◆ Brief:
Where does the word "AdventureWorks" show up in the data? Please find each such line and copy it.

(Plain-text document sources)

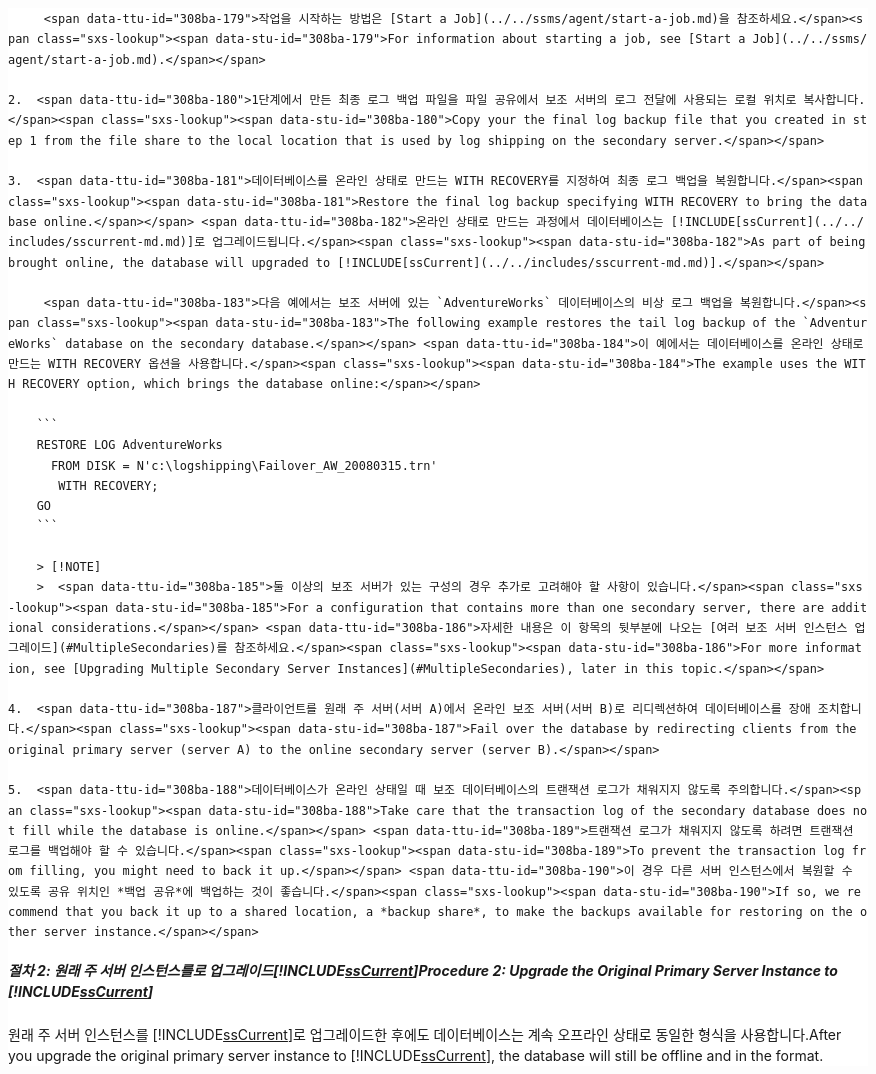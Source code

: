          <span data-ttu-id="308ba-179">작업을 시작하는 방법은 [Start a Job](../../ssms/agent/start-a-job.md)을 참조하세요.</span><span class="sxs-lookup"><span data-stu-id="308ba-179">For information about starting a job, see [Start a Job](../../ssms/agent/start-a-job.md).</span></span>

    2.  <span data-ttu-id="308ba-180">1단계에서 만든 최종 로그 백업 파일을 파일 공유에서 보조 서버의 로그 전달에 사용되는 로컬 위치로 복사합니다.</span><span class="sxs-lookup"><span data-stu-id="308ba-180">Copy your the final log backup file that you created in step 1 from the file share to the local location that is used by log shipping on the secondary server.</span></span>

    3.  <span data-ttu-id="308ba-181">데이터베이스를 온라인 상태로 만드는 WITH RECOVERY를 지정하여 최종 로그 백업을 복원합니다.</span><span class="sxs-lookup"><span data-stu-id="308ba-181">Restore the final log backup specifying WITH RECOVERY to bring the database online.</span></span> <span data-ttu-id="308ba-182">온라인 상태로 만드는 과정에서 데이터베이스는 [!INCLUDE[ssCurrent](../../includes/sscurrent-md.md)]로 업그레이드됩니다.</span><span class="sxs-lookup"><span data-stu-id="308ba-182">As part of being brought online, the database will upgraded to [!INCLUDE[ssCurrent](../../includes/sscurrent-md.md)].</span></span>

         <span data-ttu-id="308ba-183">다음 예에서는 보조 서버에 있는 `AdventureWorks` 데이터베이스의 비상 로그 백업을 복원합니다.</span><span class="sxs-lookup"><span data-stu-id="308ba-183">The following example restores the tail log backup of the `AdventureWorks` database on the secondary database.</span></span> <span data-ttu-id="308ba-184">이 예에서는 데이터베이스를 온라인 상태로 만드는 WITH RECOVERY 옵션을 사용합니다.</span><span class="sxs-lookup"><span data-stu-id="308ba-184">The example uses the WITH RECOVERY option, which brings the database online:</span></span>

        ```
        RESTORE LOG AdventureWorks 
          FROM DISK = N'c:\logshipping\Failover_AW_20080315.trn' 
           WITH RECOVERY;
        GO
        ```

        > [!NOTE]
        >  <span data-ttu-id="308ba-185">둘 이상의 보조 서버가 있는 구성의 경우 추가로 고려해야 할 사항이 있습니다.</span><span class="sxs-lookup"><span data-stu-id="308ba-185">For a configuration that contains more than one secondary server, there are additional considerations.</span></span> <span data-ttu-id="308ba-186">자세한 내용은 이 항목의 뒷부분에 나오는 [여러 보조 서버 인스턴스 업그레이드](#MultipleSecondaries)를 참조하세요.</span><span class="sxs-lookup"><span data-stu-id="308ba-186">For more information, see [Upgrading Multiple Secondary Server Instances](#MultipleSecondaries), later in this topic.</span></span>

    4.  <span data-ttu-id="308ba-187">클라이언트를 원래 주 서버(서버 A)에서 온라인 보조 서버(서버 B)로 리디렉션하여 데이터베이스를 장애 조치합니다.</span><span class="sxs-lookup"><span data-stu-id="308ba-187">Fail over the database by redirecting clients from the original primary server (server A) to the online secondary server (server B).</span></span>

    5.  <span data-ttu-id="308ba-188">데이터베이스가 온라인 상태일 때 보조 데이터베이스의 트랜잭션 로그가 채워지지 않도록 주의합니다.</span><span class="sxs-lookup"><span data-stu-id="308ba-188">Take care that the transaction log of the secondary database does not fill while the database is online.</span></span> <span data-ttu-id="308ba-189">트랜잭션 로그가 채워지지 않도록 하려면 트랜잭션 로그를 백업해야 할 수 있습니다.</span><span class="sxs-lookup"><span data-stu-id="308ba-189">To prevent the transaction log from filling, you might need to back it up.</span></span> <span data-ttu-id="308ba-190">이 경우 다른 서버 인스턴스에서 복원할 수 있도록 공유 위치인 *백업 공유*에 백업하는 것이 좋습니다.</span><span class="sxs-lookup"><span data-stu-id="308ba-190">If so, we recommend that you back it up to a shared location, a *backup share*, to make the backups available for restoring on the other server instance.</span></span>

#####  <a name="procedure-2-upgrade-the-original-primary-server-instance-to-sscurrent"></a><a name="Procedure2"></a><span data-ttu-id="308ba-191">절차 2: 원래 주 서버 인스턴스를로 업그레이드[!INCLUDE[ssCurrent](../../includes/sscurrent-md.md)]</span><span class="sxs-lookup"><span data-stu-id="308ba-191">Procedure 2: Upgrade the Original Primary Server Instance to [!INCLUDE[ssCurrent](../../includes/sscurrent-md.md)]</span></span>
 <span data-ttu-id="308ba-192">원래 주 서버 인스턴스를 [!INCLUDE[ssCurrent](../../includes/sscurrent-md.md)]로 업그레이드한 후에도 데이터베이스는 계속 오프라인 상태로 동일한 형식을 사용합니다.</span><span class="sxs-lookup"><span data-stu-id="308ba-192">After you upgrade the original primary server instance to [!INCLUDE[ssCurrent](../../includes/sscurrent-md.md)], the database will still be offline and in the format.</span></span>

◆ Output for this task:
         <span data-ttu-id="308ba-183">다음 예에서는 보조 서버에 있는 `AdventureWorks` 데이터베이스의 비상 로그 백업을 복원합니다.</span><span class="sxs-lookup"><span data-stu-id="308ba-183">The following example restores the tail log backup of the `AdventureWorks` database on the secondary database.</span></span> <span data-ttu-id="308ba-184">이 예에서는 데이터베이스를 온라인 상태로 만드는 WITH RECOVERY 옵션을 사용합니다.</span><span class="sxs-lookup"><span data-stu-id="308ba-184">The example uses the WITH RECOVERY option, which brings the database online:</span></span>
        RESTORE LOG AdventureWorks 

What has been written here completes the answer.